▶ [REQUIREMENT] Your reply should reproduce each record precisely as written.

-=-=-

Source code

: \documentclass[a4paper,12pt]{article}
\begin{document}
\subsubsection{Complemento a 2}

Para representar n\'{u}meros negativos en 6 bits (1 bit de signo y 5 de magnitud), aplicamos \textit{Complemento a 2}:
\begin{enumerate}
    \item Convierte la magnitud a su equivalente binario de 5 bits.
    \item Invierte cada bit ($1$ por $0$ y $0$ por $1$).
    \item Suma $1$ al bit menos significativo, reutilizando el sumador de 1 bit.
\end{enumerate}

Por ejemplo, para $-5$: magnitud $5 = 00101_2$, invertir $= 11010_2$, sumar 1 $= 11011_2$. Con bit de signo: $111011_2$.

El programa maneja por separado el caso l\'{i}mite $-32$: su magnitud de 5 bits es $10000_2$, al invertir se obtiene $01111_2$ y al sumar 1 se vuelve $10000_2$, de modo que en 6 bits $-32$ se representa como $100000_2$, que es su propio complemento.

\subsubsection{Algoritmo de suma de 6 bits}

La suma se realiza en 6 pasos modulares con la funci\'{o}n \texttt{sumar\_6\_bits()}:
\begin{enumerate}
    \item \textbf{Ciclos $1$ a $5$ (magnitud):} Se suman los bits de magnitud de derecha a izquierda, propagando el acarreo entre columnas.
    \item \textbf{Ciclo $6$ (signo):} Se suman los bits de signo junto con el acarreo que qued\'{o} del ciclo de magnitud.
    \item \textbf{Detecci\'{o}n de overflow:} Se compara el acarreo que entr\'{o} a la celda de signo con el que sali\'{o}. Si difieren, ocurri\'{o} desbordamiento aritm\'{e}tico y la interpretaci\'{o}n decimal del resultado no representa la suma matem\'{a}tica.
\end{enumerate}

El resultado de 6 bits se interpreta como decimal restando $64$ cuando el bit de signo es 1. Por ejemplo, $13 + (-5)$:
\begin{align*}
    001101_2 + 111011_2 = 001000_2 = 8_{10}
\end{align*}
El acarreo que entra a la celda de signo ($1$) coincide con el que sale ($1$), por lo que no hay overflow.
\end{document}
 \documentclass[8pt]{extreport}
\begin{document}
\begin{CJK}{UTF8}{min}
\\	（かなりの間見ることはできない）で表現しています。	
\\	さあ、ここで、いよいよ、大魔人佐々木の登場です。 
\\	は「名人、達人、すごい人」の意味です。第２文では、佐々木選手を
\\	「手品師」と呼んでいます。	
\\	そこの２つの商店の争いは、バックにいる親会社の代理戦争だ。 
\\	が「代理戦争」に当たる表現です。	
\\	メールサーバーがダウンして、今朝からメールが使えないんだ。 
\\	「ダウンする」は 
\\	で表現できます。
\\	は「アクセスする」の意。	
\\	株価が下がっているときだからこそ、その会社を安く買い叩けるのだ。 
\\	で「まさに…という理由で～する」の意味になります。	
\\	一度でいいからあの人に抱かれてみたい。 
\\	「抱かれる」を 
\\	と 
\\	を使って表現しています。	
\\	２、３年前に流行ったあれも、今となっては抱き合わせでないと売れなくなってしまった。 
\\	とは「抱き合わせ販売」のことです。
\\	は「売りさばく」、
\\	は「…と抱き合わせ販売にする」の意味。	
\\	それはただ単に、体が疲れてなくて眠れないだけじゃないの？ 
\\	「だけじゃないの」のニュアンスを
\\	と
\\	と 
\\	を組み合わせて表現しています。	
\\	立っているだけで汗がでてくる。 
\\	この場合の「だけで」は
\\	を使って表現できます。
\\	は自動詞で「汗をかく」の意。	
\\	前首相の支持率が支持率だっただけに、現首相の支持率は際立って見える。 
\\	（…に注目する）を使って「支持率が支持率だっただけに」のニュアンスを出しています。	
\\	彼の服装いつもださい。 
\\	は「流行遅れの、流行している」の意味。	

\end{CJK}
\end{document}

-=-=-

▶ [EXPECTED ANSWER]
Source code

: \documentclass[a4paper,12pt]{article}
\begin{document}
\subsubsection{Complemento a 2}

Para representar n\'{u}meros negativos en 6 bits (1 bit de signo y 5 de magnitud), aplicamos \textit{Complemento a 2}:
\begin{enumerate}
    \item Convierte la magnitud a su equivalente binario de 5 bits.
    \item Invierte cada bit ($1$ por $0$ y $0$ por $1$).
    \item Suma $1$ al bit menos significativo, reutilizando el sumador de 1 bit.
\end{enumerate}

Por ejemplo, para $-5$: magnitud $5 = 00101_2$, invertir $= 11010_2$, sumar 1 $= 11011_2$. Con bit de signo: $111011_2$.

El programa maneja por separado el caso l\'{i}mite $-32$: su magnitud de 5 bits es $10000_2$, al invertir se obtiene $01111_2$ y al sumar 1 se vuelve $10000_2$, de modo que en 6 bits $-32$ se representa como $100000_2$, que es su propio complemento.

\subsubsection{Algoritmo de suma de 6 bits}

La suma se realiza en 6 pasos modulares con la funci\'{o}n \texttt{sumar\_6\_bits()}:
\begin{enumerate}
    \item \textbf{Ciclos $1$ a $5$ (magnitud):} Se suman los bits de magnitud de derecha a izquierda, propagando el acarreo entre columnas.
    \item \textbf{Ciclo $6$ (signo):} Se suman los bits de signo junto con el acarreo que qued\'{o} del ciclo de magnitud.
    \item \textbf{Detecci\'{o}n de overflow:} Se compara el acarreo que entr\'{o} a la celda de signo con el que sali\'{o}. Si difieren, ocurri\'{o} desbordamiento aritm\'{e}tico y la interpretaci\'{o}n decimal del resultado no representa la suma matem\'{a}tica.
\end{enumerate}

El resultado de 6 bits se interpreta como decimal restando $64$ cuando el bit de signo es 1. Por ejemplo, $13 + (-5)$:
\begin{align*}
    001101_2 + 111011_2 = 001000_2 = 8_{10}
\end{align*}
El acarreo que entra a la celda de signo ($1$) coincide con el que sale ($1$), por lo que no hay overflow.
\end{document}
 \documentclass[8pt]{extreport}
\begin{document}
\begin{CJK}{UTF8}{min}
\\	（かなりの間見ることはできない）で表現しています。	
\\	さあ、ここで、いよいよ、大魔人佐々木の登場です。 
\\	は「名人、達人、すごい人」の意味です。第２文では、佐々木選手を
\\	「手品師」と呼んでいます。	
\\	そこの２つの商店の争いは、バックにいる親会社の代理戦争だ。 
\\	が「代理戦争」に当たる表現です。	
\\	メールサーバーがダウンして、今朝からメールが使えないんだ。 
\\	「ダウンする」は 
\\	で表現できます。
\\	は「アクセスする」の意。	
\\	株価が下がっているときだからこそ、その会社を安く買い叩けるのだ。 
\\	で「まさに…という理由で～する」の意味になります。	
\\	一度でいいからあの人に抱かれてみたい。 
\\	「抱かれる」を 
\\	と 
\\	を使って表現しています。	
\\	２、３年前に流行ったあれも、今となっては抱き合わせでないと売れなくなってしまった。 
\\	とは「抱き合わせ販売」のことです。
\\	は「売りさばく」、
\\	は「…と抱き合わせ販売にする」の意味。	
\\	それはただ単に、体が疲れてなくて眠れないだけじゃないの？ 
\\	「だけじゃないの」のニュアンスを
\\	と
\\	と 
\\	を組み合わせて表現しています。	
\\	立っているだけで汗がでてくる。 
\\	この場合の「だけで」は
\\	を使って表現できます。
\\	は自動詞で「汗をかく」の意。	
\\	前首相の支持率が支持率だっただけに、現首相の支持率は際立って見える。 
\\	（…に注目する）を使って「支持率が支持率だっただけに」のニュアンスを出しています。	
\\	彼の服装いつもださい。 
\\	は「流行遅れの、流行している」の意味。	

\end{CJK}
\end{document}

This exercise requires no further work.